What I WAS there for, however, was Gail's birthday (Scott's wife).  One of the reasons I was there was that I didn't have rehearsal or a shoot or anything to do that night.  Another reason is that I am a very good friend of Gail's and she invited me to the party, as friends often do.  The other reason I was there was because the party was at my house.  As I mentioned before, we, as a group, are fond of themes.  And what was Gail's birthday theme?  English.  ANYTHING English.  I.E, everybody was supposed to dress as somebody you might find in England and speak with (their best  attempts at) an Englsih access.  Additionally, we had cucumber sandwiches, jammie dodgers, tiny British flags, and drank from a tea cup and saucer.  Granted, it was rum we we're drinking from the tea cup and saucer, but at least we held our pinkies out.  I mean, there are standards.

As you may have noticed in Episode 12, I have a bit of a beard going.  I've been growing it since February in preparation for Taming of the Shrew.  My goal is to eventually be able to braid my beard.  This makes Yuri cringe.  You may ask yourself "Why the hell are you doing that?"  The answer is as simple as can be, and in fact, quite similar to that age old question "Why do dogs lick their balls?"  Because they can, Billy.  Because they can.  And because I can.  Grow a beard long enough to braid, that is.  Not...the other thing.  That would be impressive, but...just...no.

ANYWAY...because of the awesomeness of my fantastic facial folicles, my friends have taken to calling my Lord Fancybeard on occasion and speak longingly of the day when they will be able to tie ribbons in it.  This nom de guer inspired me as to the costuming choice for Gail's Britstrvaganza.  I had planned to find a smoking jacket and cravat, and walk around smoking a pipe all night and talking through my teeth.  However, life, as it often does, had other plans. 

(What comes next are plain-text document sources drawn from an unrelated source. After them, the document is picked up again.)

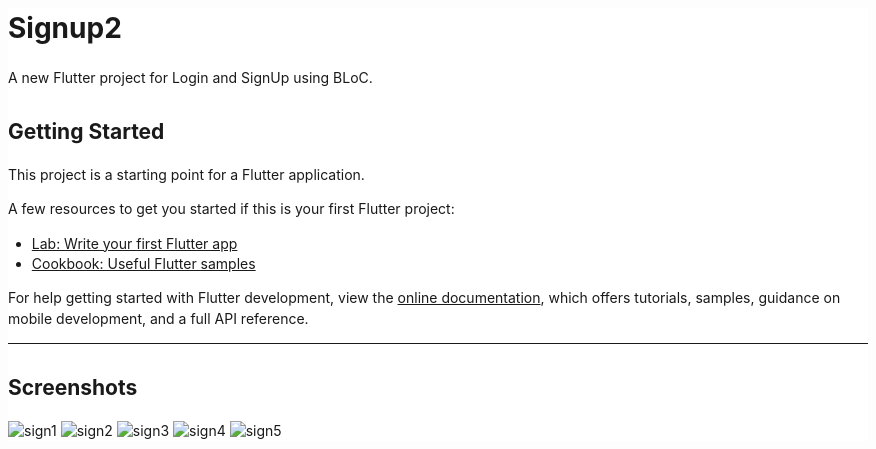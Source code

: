 # Signup2

A new Flutter project for Login and SignUp using BLoC.

## Getting Started

This project is a starting point for a Flutter application.

A few resources to get you started if this is your first Flutter project:

- [Lab: Write your first Flutter app](https://docs.flutter.dev/get-started/codelab)
- [Cookbook: Useful Flutter samples](https://docs.flutter.dev/cookbook)

For help getting started with Flutter development, view the
[online documentation](https://docs.flutter.dev/), which offers tutorials,
samples, guidance on mobile development, and a full API reference.

---

## Screenshots

<img width="519" height="730" alt="sign1" src="https://github.com/user-attachments/assets/e13fe1e5-d0cd-4694-8146-274798cb4b65" />
<img width="514" height="727" alt="sign2" src="https://github.com/user-attachments/assets/aa1472a9-7da4-4592-8628-49d476b4d1d6" />
<img width="521" height="729" alt="sign3" src="https://github.com/user-attachments/assets/5c03e0f9-cec0-4bc8-aa10-87025252773a" />
<img width="516" height="724" alt="sign4" src="https://github.com/user-attachments/assets/0029e072-58da-4d2d-a64f-1bb1d4a1c4a0" />
<img width="516" height="725" alt="sign5" src="https://github.com/user-attachments/assets/79677177-851f-4ecc-b7a2-14bf77bfccb7" />
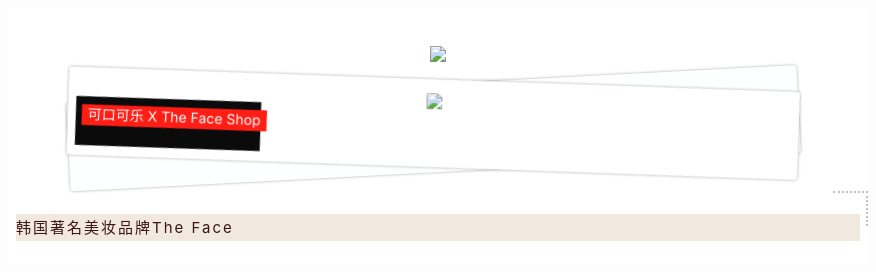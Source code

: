 <p style="box-sizing: border-box;"><br style="box-sizing: border-box;"></p></section></section></section></section></section></section><section class="Powered-by-XIUMI V5" style="box-sizing: border-box;" powered-by="xiumi.us"><section class="" style="text-align: center;margin-top: 10px;margin-bottom: 10px;box-sizing: border-box;"><section class="" style="max-width: 100%;vertical-align: middle;display: inline-block;width: 25%;overflow: hidden !important;box-sizing: border-box;"><img data-ratio="0.134375" data-src="https://mmbiz.qpic.cn/mmbiz_gif/XA8n2XaESnQg3y9bJSL94HmSwtbia0CvEBibD0C04YriaRpOlicH4J2Sp1OgJJaSNgsXBanLUUYMo5wljjibsABggibQ/640?wx_fmt=gif" data-type="gif" data-w="640" style="vertical-align: middle;width: 100%;box-sizing: border-box;" width="100%" src="./images/image_10.jpg"></section></section></section><section class="Powered-by-XIUMI V5" style="transform: rotateZ(357deg);-webkit-transform: rotateZ(357deg);-moz-transform: rotateZ(357deg);-o-transform: rotateZ(357deg);box-sizing: border-box;" powered-by="xiumi.us"><section class="" style="transform: translate3d(-5px, 0px, 0px);-webkit-transform: translate3d(-5px, 0px, 0px);-moz-transform: translate3d(-5px, 0px, 0px);-o-transform: translate3d(-5px, 0px, 0px);text-align: center;margin: 20px 0%;box-sizing: border-box;"><section class="" style="display: inline-block;width: 85%;vertical-align: top;box-shadow: rgba(81, 81, 81, 0.54) 0px 0px 3px;background-color: rgb(254, 255, 255);border-width: 0px;border-radius: 3px;border-style: none;border-color: rgb(62, 62, 62);box-sizing: border-box;"><section class="Powered-by-XIUMI V5" style="transform: rotateZ(5deg);-webkit-transform: rotateZ(5deg);-moz-transform: rotateZ(5deg);-o-transform: rotateZ(5deg);box-sizing: border-box;" powered-by="xiumi.us"><section class="" style="margin: -5px 0% 5px;box-sizing: border-box;"><section class="" style="display: inline-block;width: 100%;vertical-align: top;box-shadow: rgba(81, 81, 81, 0.54) 0px 0px 3px;background-color: rgb(255, 255, 255);padding: 10px 8px;border-width: 0px;border-radius: 3px;border-style: none;border-color: rgb(62, 62, 62);box-sizing: border-box;"><section class="Powered-by-XIUMI V5" style="box-sizing: border-box;" powered-by="xiumi.us"><section class="" style="margin-right: 0%;margin-left: 0%;box-sizing: border-box;"><section class="" style="max-width: 100%;vertical-align: middle;display: inline-block;box-shadow: rgb(0, 0, 0) 0px 0px 0px;overflow: hidden !important;box-sizing: border-box;"><img data-ratio="1" data-src="https://mmbiz.qpic.cn/mmbiz_jpg/XA8n2XaESnQg3y9bJSL94HmSwtbia0CvEoW0VYPzb1erpuAe4RzXSX1s6XdBq3BNkeeD9YYTjBnQ6EDCeK4BSQQ/640?wx_fmt=jpeg" data-type="jpeg" data-w="640" style="vertical-align: middle;box-sizing: border-box;" src="./images/image_11.jpg"></section></section></section><section class="Powered-by-XIUMI V5" style="box-sizing: border-box;" powered-by="xiumi.us"><section class="" style="margin-top: -8px;margin-right: 0%;margin-left: 0%;padding-right: 6px;padding-top: 6px;text-align: left;font-size: 11px;box-sizing: border-box;"><section class="" style="padding-bottom: 6px;display: inline-block;background-color: rgb(10, 11, 10);box-sizing: border-box;"><section class="" style="margin-top: -6px;margin-right: -6px;margin-left: 6px;color: rgb(255, 255, 255);padding-right: 6px;padding-left: 6px;font-size: 14px;background-color: rgb(255, 30, 21);box-sizing: border-box;"><p style="box-sizing: border-box;">可口可乐 X The Face Shop</p></section></section></section></section></section></section></section></section></section></section><section class="Powered-by-XIUMI V5" style="box-sizing: border-box;" powered-by="xiumi.us"><section class="" style="margin-top: 10px;margin-bottom: 10px;text-align: center;box-sizing: border-box;"><section class="" style="display: inline-block;vertical-align: top;width: 100%;box-sizing: border-box;"><section style="width: 2.5em;height: 2.5em;margin-bottom: -2.5em;float: right;border-right: 2px dotted rgb(193, 193, 193);border-top: 2px dotted rgb(193, 193, 193);box-sizing: border-box;"></section><section style="padding: 8px;box-sizing: border-box;"><section class="" style="width: 100%;background-color: rgb(241, 233, 222);background-image: url(&quot;https://mmbiz.qpic.cn/mmbiz_jpg/XA8n2XaESnQg3y9bJSL94HmSwtbia0CvEEQibsibgLOHHtiaJ2pzHYibibTOGn8Tz9wzXpganxt5wuGiaDoGNeExFbsRQ/640?wx_fmt=jpeg&quot;);background-position: 11.1111% -20.8333%;background-repeat: repeat;background-size: 87.7273%;background-attachment: scroll;box-sizing: border-box;"><section class="Powered-by-XIUMI V5" style="box-sizing: border-box;" powered-by="xiumi.us"><section class="" style="box-sizing: border-box;"><section class="" style="font-size: 15px;color: rgb(58, 22, 21);text-align: left;letter-spacing: 2px;line-height: 1.8;box-sizing: border-box;"><p style="clear: none;box-sizing: border-box;">韩国著名美妆品牌The Face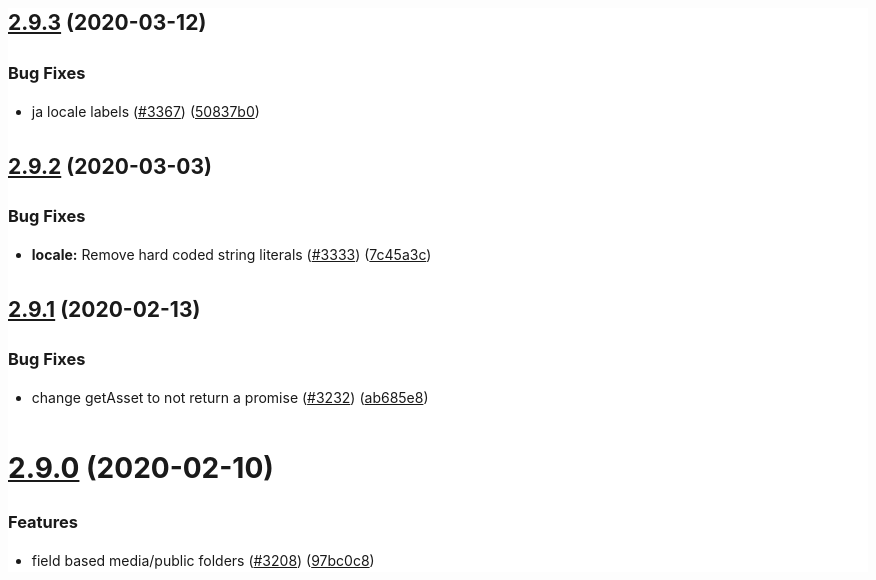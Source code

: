 ## [2.9.3](https://github.com/netlify/netlify-cms/tree/master/packages/netlify-cms-ui-default/compare/netlify-cms-ui-default@2.9.2...netlify-cms-ui-default@2.9.3) (2020-03-12)


### Bug Fixes

* ja locale labels ([#3367](https://github.com/netlify/netlify-cms/tree/master/packages/netlify-cms-ui-default/issues/3367)) ([50837b0](https://github.com/netlify/netlify-cms/tree/master/packages/netlify-cms-ui-default/commit/50837b0068ac8972ce16cbf5f238aa5a2c5bd6e9))





## [2.9.2](https://github.com/netlify/netlify-cms/tree/master/packages/netlify-cms-ui-default/compare/netlify-cms-ui-default@2.9.1...netlify-cms-ui-default@2.9.2) (2020-03-03)


### Bug Fixes

* **locale:** Remove hard coded string literals ([#3333](https://github.com/netlify/netlify-cms/tree/master/packages/netlify-cms-ui-default/issues/3333)) ([7c45a3c](https://github.com/netlify/netlify-cms/tree/master/packages/netlify-cms-ui-default/commit/7c45a3cda983be427864a56e58791565eb9232e2))





## [2.9.1](https://github.com/netlify/netlify-cms/tree/master/packages/netlify-cms-ui-default/compare/netlify-cms-ui-default@2.9.0...netlify-cms-ui-default@2.9.1) (2020-02-13)


### Bug Fixes

* change getAsset to not return a promise ([#3232](https://github.com/netlify/netlify-cms/tree/master/packages/netlify-cms-ui-default/issues/3232)) ([ab685e8](https://github.com/netlify/netlify-cms/tree/master/packages/netlify-cms-ui-default/commit/ab685e85943d1ac48142f157683bc2126fd6af16))





# [2.9.0](https://github.com/netlify/netlify-cms/tree/master/packages/netlify-cms-ui-default/compare/netlify-cms-ui-default@2.8.0...netlify-cms-ui-default@2.9.0) (2020-02-10)


### Features

* field based media/public folders ([#3208](https://github.com/netlify/netlify-cms/tree/master/packages/netlify-cms-ui-default/issues/3208)) ([97bc0c8](https://github.com/netlify/netlify-cms/tree/master/packages/netlify-cms-ui-default/commit/97bc0c8dc489e736f89d748ba832d78400fe4332))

I had rehearsal the day of the party and had planned to go costume searching as soon I was free.  As I was driving downtown in an effort to fulfill my quest, what do I see, but a golden beacon signaling me hither: a divine providence that I ws on the correct and holy path.  That's right: a costume sale.  I had to circle the block twice to find parking, but nothing is ever easy, even divine providence.  As I perused the merchandice I quickly became disheartened, for there was no smoking jacket to be found.  I scowered the tables, I ransacked the racks, I went spelunking in bargain bins...but to no avail. 

Then, just when it seemed all hope was lost, something blue caught my eye.  This was destined to be one of those moments when you find exactly what you needed even though it wasn't at all what you were looking for.  It was perfect.  It was magnificent.  It was realtively affordable.  And it would live up to the title of "Lord Fancybeard" better than any stupid smoking jacket.  In such apparrel, I could truly be Master of the Heatherton...

I have gotten way too carried away here.  This is what happens when I have nothing to do.  Anyway...that's Scott on the left, with the hat I mentioned earlier, and yes: that's an inflatable moose head on the wall.